Go through the listing below and list every line with "ethereum".
:: Given records ::
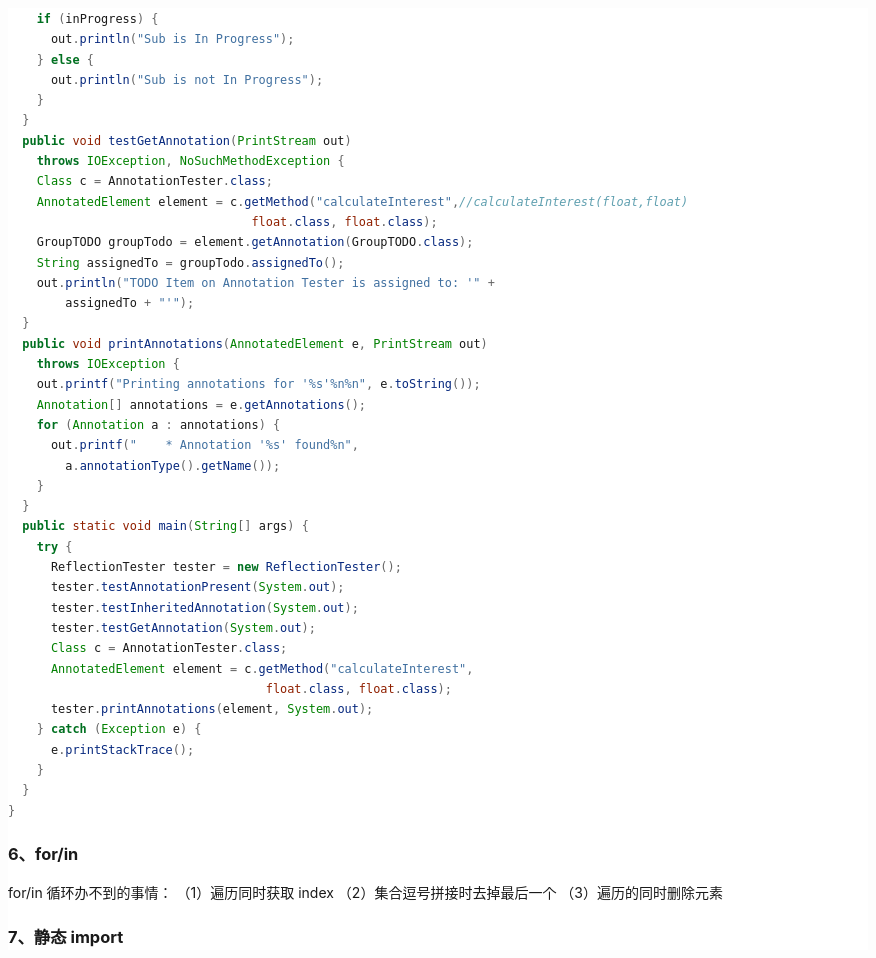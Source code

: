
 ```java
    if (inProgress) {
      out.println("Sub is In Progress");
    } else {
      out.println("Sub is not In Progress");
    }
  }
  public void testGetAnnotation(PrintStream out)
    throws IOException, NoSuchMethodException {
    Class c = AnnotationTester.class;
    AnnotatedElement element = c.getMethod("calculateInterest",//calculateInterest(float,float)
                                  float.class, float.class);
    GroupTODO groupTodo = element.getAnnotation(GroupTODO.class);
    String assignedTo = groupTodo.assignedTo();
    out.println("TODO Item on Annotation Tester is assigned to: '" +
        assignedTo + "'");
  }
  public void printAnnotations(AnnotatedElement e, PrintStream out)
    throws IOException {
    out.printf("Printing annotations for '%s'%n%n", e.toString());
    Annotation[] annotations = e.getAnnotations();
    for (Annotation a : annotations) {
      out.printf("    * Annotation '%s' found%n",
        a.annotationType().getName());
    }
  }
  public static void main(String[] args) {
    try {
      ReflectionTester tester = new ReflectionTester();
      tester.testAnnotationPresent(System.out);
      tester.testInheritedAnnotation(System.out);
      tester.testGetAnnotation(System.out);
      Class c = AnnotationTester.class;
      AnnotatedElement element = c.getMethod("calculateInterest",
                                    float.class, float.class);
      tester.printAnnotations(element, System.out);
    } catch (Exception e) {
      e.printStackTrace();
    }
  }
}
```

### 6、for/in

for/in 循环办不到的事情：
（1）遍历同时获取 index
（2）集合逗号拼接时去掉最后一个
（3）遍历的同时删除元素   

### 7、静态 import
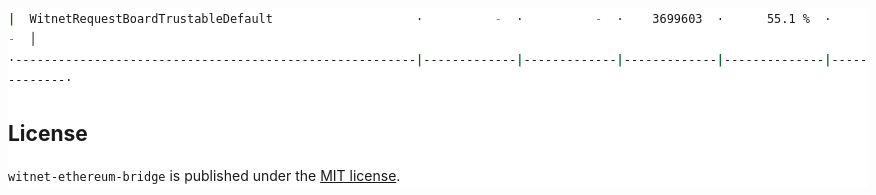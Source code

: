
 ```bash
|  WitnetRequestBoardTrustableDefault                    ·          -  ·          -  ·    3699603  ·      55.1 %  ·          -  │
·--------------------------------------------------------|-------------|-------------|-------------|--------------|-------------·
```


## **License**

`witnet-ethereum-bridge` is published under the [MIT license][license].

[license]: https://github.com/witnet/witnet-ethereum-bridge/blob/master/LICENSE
:::
* _Solution to this task_:
`witnet-ethereum-bridge` is published under the [MIT license][license].
[license]: https://github.com/witnet/witnet-ethereum-bridge/blob/master/LICENSE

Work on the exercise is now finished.